Python Inconsistent Special Character Storage In String

问题

Version is Python 3.7. I've just found out python sometimes will store the character ñ in a string with multiple representations and I'm completely at a loss as to why or how to deal with it.

I'm not sure the best way to show this issue, so I'm just going to show some code output.

I have two strings, s1 and s2 both set to equal 'Dan Peña'

They are both of type string.

I can run the code:

print(s1 == s2) # prints false
print(len(s1)) # prints 8
print(len(s2)) # prints 9
print(type(s1)) # print 'str'
print(type(s2)) # print 'str'
for i in range(len(s1)):
    print(s1[i] + ", " + s2[i])

The output of the loop would be:

D, D
a, a
n, n
 ,  
P, P
e, e
ñ, n
a, ~

So, are there any python methods for dealing with these inconsistencies, or at least some specification as to when python will use which representation?

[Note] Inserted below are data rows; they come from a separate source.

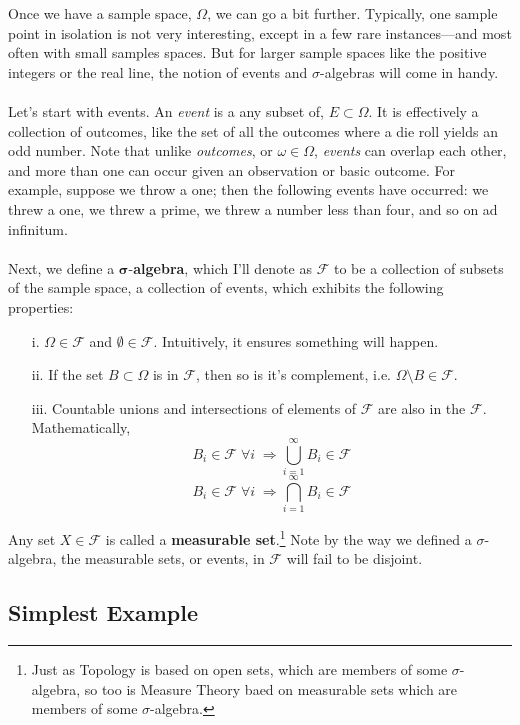 \documentclass[a4paper,12pt]{scrartcl}
\begin{document}
Once we have a sample space, $\Omega$, we can go a bit further.  
Typically, one sample point in isolation is not very interesting, except
in a few rare instances---and most often with small samples spaces.  But 
for larger sample spaces like the positive integers or the real line, 
the notion of events and $\sigma$-algebras will come in handy.  
\\
\\
Let's start with events. An \emph{event} is a any subset of, $E \subset
\Omega$. It is effectively a collection of outcomes, like the set of
all the outcomes where a die roll yields an odd number. 
Note that unlike \emph{outcomes}, or $\omega \in \Omega$, \emph{events}
can overlap each other, and more than one can occur given an observation
or basic outcome.  For example, suppose we throw a one; then the
following events have occurred: we threw a one, we threw a prime, we
threw a number less than four, and so on ad infinitum.
\\
\\
Next, we define a $\mathbf{\sigma}$-\textbf{algebra}, 
which I'll denote as 
$\mathcal{F}$ to be a collection of subsets of the sample space, a 
collection of events, which 
exhibits the following properties:
\begin{itemize}
   \item[i.] $\Omega \in \mathcal{F}$ and $\emptyset \in \mathcal{F}$.
      Intuitively, it ensures something will happen.
   \item[ii.] If the set $B \subset \Omega$ is in $\mathcal{F}$, 
      then so is it's complement, i.e. $\Omega \setminus B \in 
      \mathcal{F}$.
   \item[iii.] Countable unions and intersections of elements of 
      $\mathcal{F}$ are also in the $\mathcal{F}$.  Mathematically,
      \[ B_i \in \mathcal{F} \; \forall i \; \Rightarrow 
	 \bigcup_{i=1}^{\infty} B_i \in \mathcal{F} \]
      \[ B_i \in \mathcal{F} \; \forall i \; \Rightarrow 
	 \bigcap_{i=1}^{\infty} B_i \in \mathcal{F} \]
\end{itemize}
Any set $X \in \mathcal{F}$ is called a 
\textbf{measurable set}.\footnote{Just as Topology is based on open
sets, which are members of some $\sigma$-algebra, so too is Measure
Theory baed on measurable sets which are members of some 
$\sigma$-algebra.} Note by the way we defined a $\sigma$-algebra, 
the measurable sets, or events, in $\mathcal{F}$ will fail to be 
disjoint.



\subsection{Simplest Example}
\end{document}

It would also be nice to know why Python would choose to implement this way.

Edit:

One string is being retrieved from a django database and the other string is from a string obtained from parsing a filename from a list dir call.

from app.models import Model
from django.core.management.base import BaseCommand

class Command(BaseCommand):

    def handle(self, *args, **kwargs):
        load_dir = "load_dir_name"
        save_dir = "save_dir"

        files = listdir(load_dir)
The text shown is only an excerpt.